**WHAT THIS TASK INVOLVES:** Set down each line of the data below exactly as it stands, dropping the pictures.

** DATA SUPPLIED follows **

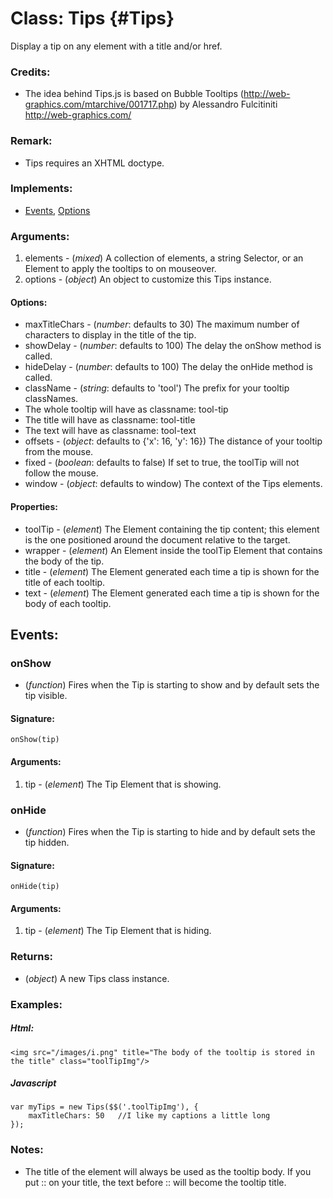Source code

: Class: Tips {#Tips}
===================

Display a tip on any element with a title and/or href.

### Credits:

- The idea behind Tips.js is based on Bubble Tooltips (<http://web-graphics.com/mtarchive/001717.php>) by Alessandro Fulcitiniti <http://web-graphics.com/>

### Remark:

- Tips requires an XHTML doctype.

### Implements:

- [Events][], [Options][]

### Arguments:

1. elements - (*mixed*) A collection of elements, a string Selector, or an Element to apply the tooltips to on mouseover.
2. options  - (*object*) An object to customize this Tips instance.

#### Options:

* maxTitleChars - (*number*: defaults to 30) The maximum number of characters to display in the title of the tip.
* showDelay     - (*number*: defaults to 100) The delay the onShow method is called.
* hideDelay     - (*number*: defaults to 100) The delay the onHide method is called.
* className     - (*string*: defaults to 'tool') The prefix for your tooltip classNames.
 * The whole tooltip will have as classname: tool-tip
 * The title will have as classname: tool-title
 * The text will have as classname: tool-text
* offsets       - (*object*: defaults to {'x': 16, 'y': 16}) The distance of your tooltip from the mouse.
* fixed         - (*boolean*: defaults to false) If set to true, the toolTip will not follow the mouse.
* window        - (*object*: defaults to window) The context of the Tips elements.

#### Properties:

* toolTip - (*element*) The Element containing the tip content; this element is the one positioned around the document relative to the target.
* wrapper - (*element*) An Element inside the toolTip Element that contains the body of the tip.
* title   - (*element*) The Element generated each time a tip is shown for the title of each tooltip.
* text    - (*element*) The Element generated each time a tip is shown for the body of each tooltip.

## Events:

### onShow

* (*function*) Fires when the Tip is starting to show and by default sets the tip visible.

#### Signature:

	onShow(tip)

#### Arguments:

1. tip - (*element*) The Tip Element that is showing.

### onHide

* (*function*) Fires when the Tip is starting to hide and by default sets the tip hidden.

#### Signature:

	onHide(tip)

#### Arguments:

1. tip - (*element*) The Tip Element that is hiding.

### Returns:

* (*object*) A new Tips class instance.

### Examples:

##### Html:

	<img src="/images/i.png" title="The body of the tooltip is stored in the title" class="toolTipImg"/>

##### Javascript

	var myTips = new Tips($$('.toolTipImg'), {
		maxTitleChars: 50	//I like my captions a little long
	});

### Notes:

- The title of the element will always be used as the tooltip body. If you put :: on your title, the text before :: will become the tooltip title.



[Events]: /Class/Class.Extras#Events
[Options]: /Class/Class.Extras#Options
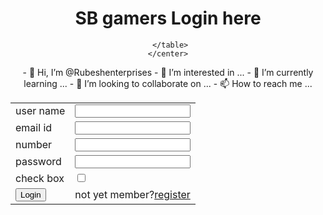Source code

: <!DOCTYPE html>
<html lang="en">
<head>
    <meta charset="UTF-8">
    <meta name="viewport" content="width=device-width, initial-scale=1.0">
    <title>free diamonds for free fire</title>
</head>
<body>
    <center>
    <h1> SB gamers Login here</h1>
     <table>
        <tr>
            <td>user name</td>
            <td>
                <input type="text" name="user name">
            </td>
        </tr>
        <tr>
            <td>email id</td>
            <td>
                <input type="text" name="email">
            </td>
        </tr>
        <tr>
            <td>number</td>
            <td>
                <input type="number">
            </td>
        </tr>
        <tr>
            <td>password</td>
            <td>
                <input type="text" name="password">
            </td>
        </tr>
        <tr>
            <td>check box</td>
            <td>
                <input type="checkbox">
            </td>
        </tr>
        <tr>
            <td>
                <input type="submit" name="submit"
                value="Login">
            </td>
            <td>
                not yet member?<a href="tuts.html">register</a>
            </td>
        </tr>
        
        
     </table>
    </center>

</body>
</html>- 👋 Hi, I’m @Rubeshenterprises
- 👀 I’m interested in ...
- 🌱 I’m currently learning ...
- 💞️ I’m looking to collaborate on ...
- 📫 How to reach me ...

<!---
Rubeshenterprises/Rubeshenterprises is a ✨ special ✨ repository because its `README.md` (this file) appears on your GitHub profile.
You can click the Preview link to take a look at your changes.
--->
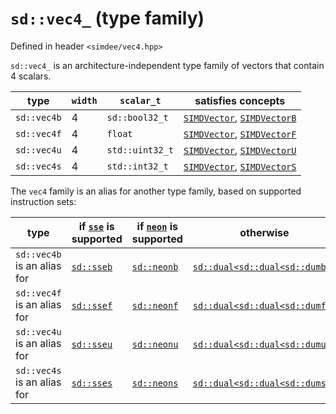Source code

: # `sd::vec4_` (type family)

Defined in header `<simdee/vec4.hpp>`

`sd::vec4_` is an architecture-independent type family of vectors that contain 4 scalars.

type        | `width` | `scalar_t`      | satisfies concepts
------------|---------|-----------------|----------------------------------------------------------------
`sd::vec4b` | 4       | `sd::bool32_t`  | [`SIMDVector`](SIMDVector.md), [`SIMDVectorB`](SIMDVectorB.md)
`sd::vec4f` | 4       | `float`         | [`SIMDVector`](SIMDVector.md), [`SIMDVectorF`](SIMDVectorF.md)
`sd::vec4u` | 4       | `std::uint32_t` | [`SIMDVector`](SIMDVector.md), [`SIMDVectorU`](SIMDVectorU.md)
`sd::vec4s` | 4       | `std::int32_t`  | [`SIMDVector`](SIMDVector.md), [`SIMDVectorS`](SIMDVectorS.md)

The `vec4` family is an alias for another type family, based on supported instruction sets:

type                        | if [`sse`](sse.md) is supported | if [`neon`](neon.md) is supported | otherwise
----------------------------|---------------------------------|-----------------------------------|-------------------------------------------                        
`sd::vec4b` is an alias for | [`sd::sseb`](sse.md)            | [`sd::neonb`](neon.md)            | [`sd::dual<sd::dual<sd::dumb>>`](dual.md)                        
`sd::vec4f` is an alias for | [`sd::ssef`](sse.md)            | [`sd::neonf`](neon.md)            | [`sd::dual<sd::dual<sd::dumf>>`](dual.md)                        
`sd::vec4u` is an alias for | [`sd::sseu`](sse.md)            | [`sd::neonu`](neon.md)            | [`sd::dual<sd::dual<sd::dumu>>`](dual.md)                        
`sd::vec4s` is an alias for | [`sd::sses`](sse.md)            | [`sd::neons`](neon.md)            | [`sd::dual<sd::dual<sd::dums>>`](dual.md)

** End of DATA SUPPLIED **

**ANSWER TO THIS PROBLEM:**
Source code

: Class: Tips {#Tips}
===================

Display a tip on any element with a title and/or href.

### Credits:

- The idea behind Tips.js is based on Bubble Tooltips (<http://web-graphics.com/mtarchive/001717.php>) by Alessandro Fulcitiniti <http://web-graphics.com/>

### Remark:

- Tips requires an XHTML doctype.

### Implements:

- [Events][], [Options][]

### Arguments:

1. elements - (*mixed*) A collection of elements, a string Selector, or an Element to apply the tooltips to on mouseover.
2. options  - (*object*) An object to customize this Tips instance.

#### Options:

* maxTitleChars - (*number*: defaults to 30) The maximum number of characters to display in the title of the tip.
* showDelay     - (*number*: defaults to 100) The delay the onShow method is called.
* hideDelay     - (*number*: defaults to 100) The delay the onHide method is called.
* className     - (*string*: defaults to 'tool') The prefix for your tooltip classNames.
 * The whole tooltip will have as classname: tool-tip
 * The title will have as classname: tool-title
 * The text will have as classname: tool-text
* offsets       - (*object*: defaults to {'x': 16, 'y': 16}) The distance of your tooltip from the mouse.
* fixed         - (*boolean*: defaults to false) If set to true, the toolTip will not follow the mouse.
* window        - (*object*: defaults to window) The context of the Tips elements.

#### Properties:

* toolTip - (*element*) The Element containing the tip content; this element is the one positioned around the document relative to the target.
* wrapper - (*element*) An Element inside the toolTip Element that contains the body of the tip.
* title   - (*element*) The Element generated each time a tip is shown for the title of each tooltip.
* text    - (*element*) The Element generated each time a tip is shown for the body of each tooltip.

## Events:

### onShow

* (*function*) Fires when the Tip is starting to show and by default sets the tip visible.

#### Signature:

	onShow(tip)

#### Arguments:

1. tip - (*element*) The Tip Element that is showing.

### onHide

* (*function*) Fires when the Tip is starting to hide and by default sets the tip hidden.

#### Signature:

	onHide(tip)

#### Arguments:

1. tip - (*element*) The Tip Element that is hiding.

### Returns:

* (*object*) A new Tips class instance.

### Examples:

##### Html:

	<img src="/images/i.png" title="The body of the tooltip is stored in the title" class="toolTipImg"/>

##### Javascript

	var myTips = new Tips($$('.toolTipImg'), {
		maxTitleChars: 50	//I like my captions a little long
	});

### Notes:

- The title of the element will always be used as the tooltip body. If you put :: on your title, the text before :: will become the tooltip title.



[Events]: /Class/Class.Extras#Events
[Options]: /Class/Class.Extras#Options
Source code

: <!DOCTYPE html>
<html lang="en">
<head>
    <meta charset="UTF-8">
    <meta name="viewport" content="width=device-width, initial-scale=1.0">
    <title>free diamonds for free fire</title>
</head>
<body>
    <center>
    <h1> SB gamers Login here</h1>
     <table>
        <tr>
            <td>user name</td>
            <td>
                <input type="text" name="user name">
            </td>
        </tr>
        <tr>
            <td>email id</td>
            <td>
                <input type="text" name="email">
            </td>
        </tr>
        <tr>
            <td>number</td>
            <td>
                <input type="number">
            </td>
        </tr>
        <tr>
            <td>password</td>
            <td>
                <input type="text" name="password">
            </td>
        </tr>
        <tr>
            <td>check box</td>
            <td>
                <input type="checkbox">
            </td>
        </tr>
        <tr>
            <td>
                <input type="submit" name="submit"
                value="Login">
            </td>
            <td>
                not yet member?<a href="tuts.html">register</a>
            </td>
        </tr>
        
        
     </table>
    </center>

</body>
</html>- 👋 Hi, I’m @Rubeshenterprises
- 👀 I’m interested in ...
- 🌱 I’m currently learning ...
- 💞️ I’m looking to collaborate on ...
- 📫 How to reach me ...

<!---
Rubeshenterprises/Rubeshenterprises is a ✨ special ✨ repository because its `README.md` (this file) appears on your GitHub profile.
You can click the Preview link to take a look at your changes.
--->
Source code

: # `sd::vec4_` (type family)

Defined in header `<simdee/vec4.hpp>`

`sd::vec4_` is an architecture-independent type family of vectors that contain 4 scalars.

type        | `width` | `scalar_t`      | satisfies concepts
------------|---------|-----------------|----------------------------------------------------------------
`sd::vec4b` | 4       | `sd::bool32_t`  | [`SIMDVector`](SIMDVector.md), [`SIMDVectorB`](SIMDVectorB.md)
`sd::vec4f` | 4       | `float`         | [`SIMDVector`](SIMDVector.md), [`SIMDVectorF`](SIMDVectorF.md)
`sd::vec4u` | 4       | `std::uint32_t` | [`SIMDVector`](SIMDVector.md), [`SIMDVectorU`](SIMDVectorU.md)
`sd::vec4s` | 4       | `std::int32_t`  | [`SIMDVector`](SIMDVector.md), [`SIMDVectorS`](SIMDVectorS.md)

The `vec4` family is an alias for another type family, based on supported instruction sets:

type                        | if [`sse`](sse.md) is supported | if [`neon`](neon.md) is supported | otherwise
----------------------------|---------------------------------|-----------------------------------|-------------------------------------------                        
`sd::vec4b` is an alias for | [`sd::sseb`](sse.md)            | [`sd::neonb`](neon.md)            | [`sd::dual<sd::dual<sd::dumb>>`](dual.md)                        
`sd::vec4f` is an alias for | [`sd::ssef`](sse.md)            | [`sd::neonf`](neon.md)            | [`sd::dual<sd::dual<sd::dumf>>`](dual.md)                        
`sd::vec4u` is an alias for | [`sd::sseu`](sse.md)            | [`sd::neonu`](neon.md)            | [`sd::dual<sd::dual<sd::dumu>>`](dual.md)                        
`sd::vec4s` is an alias for | [`sd::sses`](sse.md)            | [`sd::neons`](neon.md)            | [`sd::dual<sd::dual<sd::dums>>`](dual.md)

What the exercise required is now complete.